HSMs are an established technology, widely used throughout the financial services sector. They provide a 'tamper proof' technology that enables the secure communication of sensitive information. Using dedicated hardware to store Public Key Infrastructure (PKI) identity credentials, HSMs perform the encryption and decryption of data using digital signatures.
Previously with Bacstel, BACSAFE devices were used to generate passwords to authenticate payment submissions. Under Bacstel-IP, Originators have the choice of using either Smartcards or HSMs to manage the security of their payment files. This means that, with the appropriate software, Originators can design their submission systems with as much or as little user involvement as required.
HSMs allow the partial or full automation of the following Bacstel-IP functions:
- digitally signing and securing payment files
- transmitting payment files to Bacstel-IP
- retrieving and distributing reports
For many Originators, the migration to an HSM-based Bacstel-IP solution will result in the least disruption and change to their existing processes.
As HSMs allow the automatic signing and transmission of payment files with little or no user intervention, this places a significant degree of responsibility on protecting the system configuration. Therefore a key consideration when selecting an HSM is the level of security required.
The globally accepted standard for HSM rating is FIPS (Federal Information Processing Standards - an American standard similar to ISO or BS). There are 4 levels of accreditation for HSMs, 1 to 4, with 4 being the most secure. Bacs mandate a minimum accreditation of FIPS140-1 Level 2. Many users may wish to consider a higher level depending on specific requirements.
Experian Payments recommends a minimum of Level 3. This is because there are two specific areas in which Levels 3 and 4 have a clear differentiation between Level 2. These are tamper related issues and Key Management issues.
Tamper related issues
Level 2 requires HSMs to be ‘tamper evident’. This means that if someone attempts or succeeds in gaining physical access to the HSM components, their access would be clearly visible.

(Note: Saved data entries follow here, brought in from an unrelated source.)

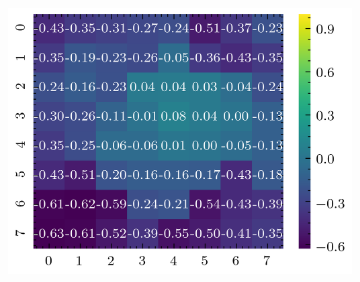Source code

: \begin{figure}[H]
\begin{subfigure}[b]{0.19\textwidth}
        \includegraphics[width=\linewidth]{../img/5/quarry/false_negative/heatmap-2d-4.png}
    \end{subfigure}  


\end{figure}
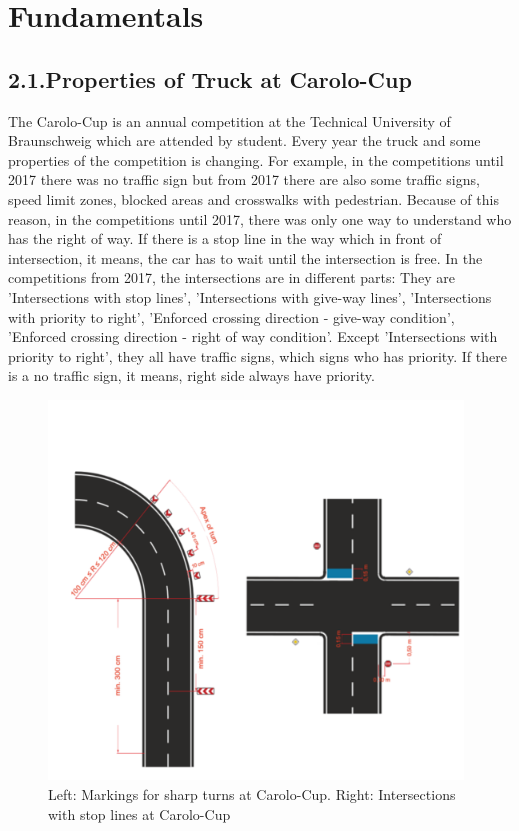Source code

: %
\chapter{Fundamentals}\label{cha:Fundamentals}
%
%
\section*{2.1.Properties of Truck at Carolo-Cup}
\label{sec:Properties of Truck at Carolo-Cup}
%

The Carolo-Cup is an annual competition at the Technical University of Braunschweig 
which are attended by student. Every year the truck and some properties of the 
competition is changing. For example, in the competitions until 2017 there was no 
traffic sign but from 2017 there are also some traffic signs, speed limit zones, 
blocked areas and crosswalks with pedestrian. Because of this reason, in the 
competitions until 2017, there was only one way to understand who has the right of way. 
If there is a stop line in the way which in front of intersection, it means, the car 
has to wait until the intersection is free. In the competitions from 2017, the 
intersections are in different parts: They are 'Intersections with stop lines', 
'Intersections with give-way lines', 'Intersections with priority to right', 
'Enforced crossing direction - give-way condition', 'Enforced crossing direction - 
right of way condition'. Except 'Intersections with priority to right', they all have 
traffic signs, which signs who has priority. If there is a no traffic sign, it means,
right side always have priority.



\begin{figure}[H]
	\centering
	\hspace*{0cm}   
	\includegraphics[width=110mm,scale=1]{./Bilder/Intersections.png}
	\caption{Left: Markings for sharp turns at Carolo-Cup.
Right: Intersections with stop lines at Carolo-Cup}
\end{figure}


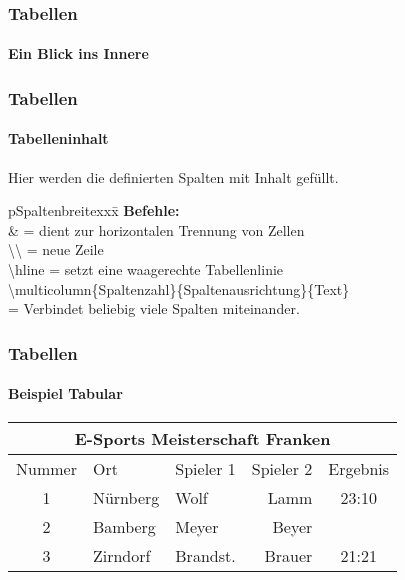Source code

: \begin{frame}
\frametitle{Tabellen}
\framesubtitle{Ein Blick ins Innere}
\begin{ttfamily}

\end{ttfamily}
\end{frame}

\begin{frame}
\frametitle{Tabellen}
\framesubtitle{Tabelleninhalt}
Hier werden die definierten Spalten mit Inhalt gefüllt.\\[3mm]
\begin{tabbing}[H]p{Spaltenbreite}xxx\=\kill
\textbf{Befehle:}\\
\color{nounibaredI}\&\color{black} \>= dient zur horizontalen Trennung von Zellen\\
\color{nounibaredI}\textbackslash \textbackslash \color{black} \>=  neue Zeile\\
\color{nounibaredI}\textbackslash hline\color{black} \>= setzt eine waagerechte Tabellenlinie\\[2mm]
\color{nounibaredI}\textbackslash multicolumn\color{black}\{Spaltenzahl\}\{Spaltenausrichtung\}\{Text\}\\[2mm]
\>= Verbindet beliebig viele Spalten miteinander.\\
\end{tabbing}
\end{frame}

\begin{frame}[t]

\frametitle{Tabellen}
\framesubtitle{Beispiel Tabular}
\begin{footnotesize}
\begin{ttfamily}

\end{ttfamily}
\end{footnotesize}

\begin{tabular}{c|p{40mm}|lr|c}
\multicolumn{5}{c}{E-Sports Meisterschaft Franken}
 \\
\hline
\hline
Nummer & Ort & Spieler 1 & Spieler 2 & Ergebnis \\
\hline
1 & N\"urnberg & Wolf & Lamm & 23:10 \\
\hline
2 & Bamberg & Meyer & Beyer & \\
\hline
3 & Zirndorf & Brandst. & Brauer & 21:21 \\
\hline
\end{tabular}
\end{frame}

Level 3 requires ‘active detection and response’. This means that the casing of the HSM is alarmed in such a way that if unauthorised access is detected, the HSM automatically destroys its own encrypted information.
Level 4 builds upon level 3’s active detection and response by providing a total security 'envelope‘ where the HSM is not only alarmed but also monitors fluctuations in operating conditions such as temperature, voltage and, in some cases, movement.
Key Management issues
Level 2 allows keys to be entered or removed in a clear text or unencrypted format. This is inconsistent with Bacs’ requirement that keys must be transported in encrypted format.
Level 3 and 4 require keys to be output in an encrypted or split knowledge form. This is a major deterrent to 'administrative' attacks.
Benefits of HSMs
HSMs have the potential to deliver significant strategic benefits to Originators through:
Reductions in risk - by automating payment submissions and reducing the number of manual steps in the process, the opportunity for mistakes and fraud is significantly reduced.
Reductions in costs - automating payment submissions and the report retrieval process eliminates many of the unnecessary administration costs associated with managing payments.
Consolidation - an automated payment submission and reports retrieval system creates an ideal opportunity to replace disparate systems with one enterprise-wide system.
Process improvements - for high transaction volumes and multi-bank Originators, HSMs are significantly faster and avoid the potential for user error associated with multiple Smartcards.
Maintains confidentiality - where manual authorisation is required for particular files (such as payroll files), only a summary need be presented.
HSM deployment considerations
With Smartcards the process of Key Management is straightforward. The user applies for Smartcards from their bank which then issues them in a similar way to credit and debit cards.
With HSMs the process is more complicated and involves the generation of public/private keys and a Certificate Signing Request (CSR) which is used by the Sponsoring Bank to generate a Digital Certificate for installation on the HSM. It is important to select a Bacstel-IP software solution that provides a simple and user-friendly Key Management Interface for generating the keys and CSR and one that allows easy installation of certificates.
As HSMs allow the automatic signing and transmission of payment files with little or no user intervention, this places a significant degree of responsibility on protecting the system configuration. The highest level of security is therefore required to manage and protect the configuration of the Bacstel-IP process.
Contingency and responsibilities
Although HSMs are extremely reliable, contingency arrangements must exist in the event of hardware failure. Users can revert to using Smartcards, however the availability of a secondary HSM is the most comprehensive approach to ensuring business continuity.
Originators are responsible for the security of the PKI Credentials held by the HSM. Bacs and the sponsoring banks have mandated a number of procedures to ensure a minimum level of operational safeguards. These include the maintenance of an audit log of all changes and administrative actions, as well as ensuring that all operations carried out on an HSM are performed in the presence of at least two trusted individuals.